--- DATA TO EXAMINE Enclosed Below ---
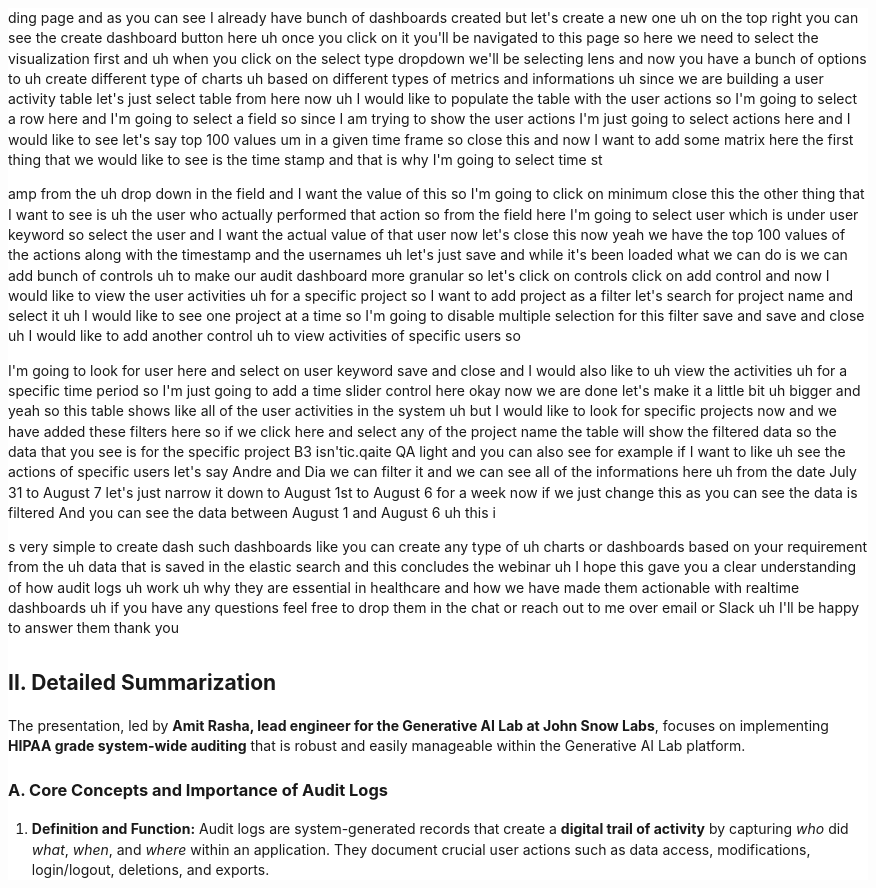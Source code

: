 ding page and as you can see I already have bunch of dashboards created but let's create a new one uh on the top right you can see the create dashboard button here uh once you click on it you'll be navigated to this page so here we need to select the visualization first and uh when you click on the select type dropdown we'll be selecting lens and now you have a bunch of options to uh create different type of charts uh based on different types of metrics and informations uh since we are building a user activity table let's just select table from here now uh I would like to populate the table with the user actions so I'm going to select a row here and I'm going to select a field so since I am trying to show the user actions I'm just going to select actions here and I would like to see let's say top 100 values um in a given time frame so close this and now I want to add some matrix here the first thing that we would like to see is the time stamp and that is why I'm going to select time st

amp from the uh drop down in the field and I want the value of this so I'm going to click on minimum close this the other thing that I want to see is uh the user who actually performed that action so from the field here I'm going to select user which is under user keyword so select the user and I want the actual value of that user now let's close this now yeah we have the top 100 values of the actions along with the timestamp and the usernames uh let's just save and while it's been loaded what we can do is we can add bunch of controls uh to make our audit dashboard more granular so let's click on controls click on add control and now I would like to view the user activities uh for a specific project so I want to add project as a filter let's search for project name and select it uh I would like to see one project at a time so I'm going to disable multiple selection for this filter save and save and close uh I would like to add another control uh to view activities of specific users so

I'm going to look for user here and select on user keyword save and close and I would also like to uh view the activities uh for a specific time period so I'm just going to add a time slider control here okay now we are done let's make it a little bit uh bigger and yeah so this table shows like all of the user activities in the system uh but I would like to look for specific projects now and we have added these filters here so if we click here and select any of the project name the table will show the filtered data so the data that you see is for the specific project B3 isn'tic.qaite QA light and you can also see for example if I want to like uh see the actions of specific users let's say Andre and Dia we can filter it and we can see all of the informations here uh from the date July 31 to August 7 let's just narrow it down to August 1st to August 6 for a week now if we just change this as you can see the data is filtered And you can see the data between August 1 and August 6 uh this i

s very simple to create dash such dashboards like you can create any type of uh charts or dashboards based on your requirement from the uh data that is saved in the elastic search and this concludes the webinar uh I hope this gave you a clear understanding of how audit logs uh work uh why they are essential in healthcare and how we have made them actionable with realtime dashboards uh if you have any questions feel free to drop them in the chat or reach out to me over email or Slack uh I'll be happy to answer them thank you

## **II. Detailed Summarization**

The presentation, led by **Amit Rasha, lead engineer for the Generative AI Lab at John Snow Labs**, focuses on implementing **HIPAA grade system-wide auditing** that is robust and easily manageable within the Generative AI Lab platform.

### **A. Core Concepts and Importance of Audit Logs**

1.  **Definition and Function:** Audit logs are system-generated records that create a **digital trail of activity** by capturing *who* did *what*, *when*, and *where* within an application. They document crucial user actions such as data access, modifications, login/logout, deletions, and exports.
--- End of Enclosed DATA TO EXAMINE ---
Pictures do not belong in the copy. Repeat only the lines from the top of the records through the line containing "amp from the".

Source code

: ding page and as you can see I already have bunch of dashboards created but let's create a new one uh on the top right you can see the create dashboard button here uh once you click on it you'll be navigated to this page so here we need to select the visualization first and uh when you click on the select type dropdown we'll be selecting lens and now you have a bunch of options to uh create different type of charts uh based on different types of metrics and informations uh since we are building a user activity table let's just select table from here now uh I would like to populate the table with the user actions so I'm going to select a row here and I'm going to select a field so since I am trying to show the user actions I'm just going to select actions here and I would like to see let's say top 100 values um in a given time frame so close this and now I want to add some matrix here the first thing that we would like to see is the time stamp and that is why I'm going to select time st

amp from the uh drop down in the field and I want the value of this so I'm going to click on minimum close this the other thing that I want to see is uh the user who actually performed that action so from the field here I'm going to select user which is under user keyword so select the user and I want the actual value of that user now let's close this now yeah we have the top 100 values of the actions along with the timestamp and the usernames uh let's just save and while it's been loaded what we can do is we can add bunch of controls uh to make our audit dashboard more granular so let's click on controls click on add control and now I would like to view the user activities uh for a specific project so I want to add project as a filter let's search for project name and select it uh I would like to see one project at a time so I'm going to disable multiple selection for this filter save and save and close uh I would like to add another control uh to view activities of specific users so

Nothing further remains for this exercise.